Putting the weight of public law behind the government's IT security programs, FISMA gives federal executives the authority to enforce IT security actions, support budget requests and focus management on IT security. This mandate creates a compelling justification for progress when security managers face resistance from uncooperative managers and staff. It also empowers the White House through OMB to enforce FISMA, as well as good security practices across federal agencies.
Under the Act, ultimate responsibility for IT security now lies with the head of each of the federal agencies. Also implicit in the legislation is the idea that IT security responsibilities span the management chain, with each employee having some role to play in security.
Requiring management responsibility called for a change in behavior across large government organizations. Therefore, FISMA contains specific provisions for agency heads to report regularly to the White House, specific committees within Congress, and the General Accounting Office. Agencies also are publicly rated by scorecards that depict their progress and evaluate management's effectiveness.
The implications of budgeting
In addition to these requirements, questions of budgeting come into play. Each agency must now include IT security in its strategic and capital plans. The strategic plan must outline how the IT security program will apply security across the lifecycle of new and existing systems. This will require managers, who traditionally focused on the functional aspects of IT, to ensure that IT security is adequately funded
According to the Act, at some point, the role of budget becomes a motivating factor. When those controlling the purse strings begin tying budget to IT security, managers will quickly make IT security a focus in order to preserve their budgets. The White House's OMB is authorized to use "all appropriate" means to require agencies to address security by managing the budget process. The OMB won't fund new requests for IT projects unless the request includes appropriate IT security activities.
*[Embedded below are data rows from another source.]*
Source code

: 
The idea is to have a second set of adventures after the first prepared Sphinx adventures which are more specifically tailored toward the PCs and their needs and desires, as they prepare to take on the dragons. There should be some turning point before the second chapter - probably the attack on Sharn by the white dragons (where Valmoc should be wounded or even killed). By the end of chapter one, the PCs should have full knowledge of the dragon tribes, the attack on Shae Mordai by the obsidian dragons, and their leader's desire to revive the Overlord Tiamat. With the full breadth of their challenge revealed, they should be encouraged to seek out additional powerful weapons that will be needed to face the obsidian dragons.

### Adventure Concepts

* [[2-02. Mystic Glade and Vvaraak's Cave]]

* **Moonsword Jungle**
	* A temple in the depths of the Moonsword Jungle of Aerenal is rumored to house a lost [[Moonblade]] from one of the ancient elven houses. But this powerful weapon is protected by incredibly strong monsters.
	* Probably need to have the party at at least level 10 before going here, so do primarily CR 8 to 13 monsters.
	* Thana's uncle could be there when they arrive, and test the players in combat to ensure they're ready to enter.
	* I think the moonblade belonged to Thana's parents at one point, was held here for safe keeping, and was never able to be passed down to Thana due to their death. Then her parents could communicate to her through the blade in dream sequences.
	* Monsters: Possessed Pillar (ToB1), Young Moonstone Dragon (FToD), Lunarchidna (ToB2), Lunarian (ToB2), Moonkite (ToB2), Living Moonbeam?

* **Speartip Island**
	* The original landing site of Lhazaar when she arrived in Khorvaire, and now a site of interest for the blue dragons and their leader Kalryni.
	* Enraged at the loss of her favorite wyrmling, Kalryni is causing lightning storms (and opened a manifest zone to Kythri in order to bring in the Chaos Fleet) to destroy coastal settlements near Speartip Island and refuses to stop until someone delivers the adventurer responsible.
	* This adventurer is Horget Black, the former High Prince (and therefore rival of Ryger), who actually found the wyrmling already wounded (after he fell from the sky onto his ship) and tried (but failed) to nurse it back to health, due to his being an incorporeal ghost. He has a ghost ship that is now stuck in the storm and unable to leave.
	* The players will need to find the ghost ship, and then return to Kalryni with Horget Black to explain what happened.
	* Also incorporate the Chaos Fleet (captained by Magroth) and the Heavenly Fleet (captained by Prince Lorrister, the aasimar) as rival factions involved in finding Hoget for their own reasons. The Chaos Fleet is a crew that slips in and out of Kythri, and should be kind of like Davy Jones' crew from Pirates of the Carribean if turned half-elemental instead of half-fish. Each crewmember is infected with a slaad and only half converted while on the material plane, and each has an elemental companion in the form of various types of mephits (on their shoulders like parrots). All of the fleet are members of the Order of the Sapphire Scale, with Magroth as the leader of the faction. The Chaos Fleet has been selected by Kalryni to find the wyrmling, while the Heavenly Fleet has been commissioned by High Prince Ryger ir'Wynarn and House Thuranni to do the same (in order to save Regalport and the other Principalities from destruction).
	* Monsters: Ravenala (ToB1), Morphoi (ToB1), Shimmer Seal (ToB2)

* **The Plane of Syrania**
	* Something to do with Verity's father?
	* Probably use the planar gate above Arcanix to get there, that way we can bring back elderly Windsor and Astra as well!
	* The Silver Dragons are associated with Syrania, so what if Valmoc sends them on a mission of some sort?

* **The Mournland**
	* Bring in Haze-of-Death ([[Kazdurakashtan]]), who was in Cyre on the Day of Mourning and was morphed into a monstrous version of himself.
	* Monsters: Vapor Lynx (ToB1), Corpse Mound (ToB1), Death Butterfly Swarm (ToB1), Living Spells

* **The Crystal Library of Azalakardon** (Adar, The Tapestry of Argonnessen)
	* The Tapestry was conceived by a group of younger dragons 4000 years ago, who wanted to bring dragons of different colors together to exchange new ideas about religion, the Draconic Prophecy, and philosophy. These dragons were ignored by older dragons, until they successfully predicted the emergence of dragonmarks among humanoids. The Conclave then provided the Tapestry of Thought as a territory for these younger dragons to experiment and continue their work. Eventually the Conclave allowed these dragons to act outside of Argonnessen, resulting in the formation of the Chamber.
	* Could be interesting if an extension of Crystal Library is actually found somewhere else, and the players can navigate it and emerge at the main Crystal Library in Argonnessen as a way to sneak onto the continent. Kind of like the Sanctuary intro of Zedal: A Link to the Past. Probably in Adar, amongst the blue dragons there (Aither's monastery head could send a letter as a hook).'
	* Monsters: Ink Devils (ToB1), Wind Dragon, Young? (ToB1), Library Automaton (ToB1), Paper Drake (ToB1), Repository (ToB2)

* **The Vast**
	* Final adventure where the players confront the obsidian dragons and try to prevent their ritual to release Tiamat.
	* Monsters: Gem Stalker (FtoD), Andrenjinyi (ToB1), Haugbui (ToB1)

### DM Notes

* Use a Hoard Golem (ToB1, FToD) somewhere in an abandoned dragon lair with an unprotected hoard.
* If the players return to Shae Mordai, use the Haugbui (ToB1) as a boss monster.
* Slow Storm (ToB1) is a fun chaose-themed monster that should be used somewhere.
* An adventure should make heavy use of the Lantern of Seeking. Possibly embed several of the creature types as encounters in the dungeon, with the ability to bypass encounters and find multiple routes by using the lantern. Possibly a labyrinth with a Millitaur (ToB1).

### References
In addition, the OMB will not approve additional budgets for existing IT programs unless agencies show satisfactory progress on addressing audit findings.
Under OMB direction, the Federal government has developed measures to track progress on key IT security areas of weakness. Agencies must implement processes to track progress, and report on the progress to OMB and Congress in quarterly and annual reports. Federal agencies report progress in areas such as securing (certifying and accrediting) their major applications and progress in resolving IT security audit findings.
Key FISMA requirements involve the chief information officers (CIOs) and Inspectors General (IGs), who must now perform annual security assessments. The CIO's 'self-assessments' and the IG's 'independent evaluations' are critical for ensuring that organizations continuously identify problems and work to improve them. When tied to managerial accountability and enforcement through the budget process, the government creates a very significant incentive to improve security.
Jerry Harold is co-founder and vice-president of Netsec.
Federal Information Security Management Act (FISMA)
The legislative mandate applicable to federal information security is the Federal Information Security Management Act of 2002 (FISMA). This act requires the chief information officer (CIO) of each federal agency to develop and maintain an agency-wide information security program that includes:
- Periodic assessments of risk
security policies, plans, and procedures;
- Periodic testing and evaluation;
- Security awareness training to inform personnel;
- A security deficiency remediation program;
- Incident detection, reporting, and response;
- Plans and procedures to ensure continuity of operations.
FISMA further mandates that each agency report annually on its compliance with these requirements. All of this must be accomplished against a backdrop of limited fiscal and personnel resources, and in keeping with the President's Management Agenda.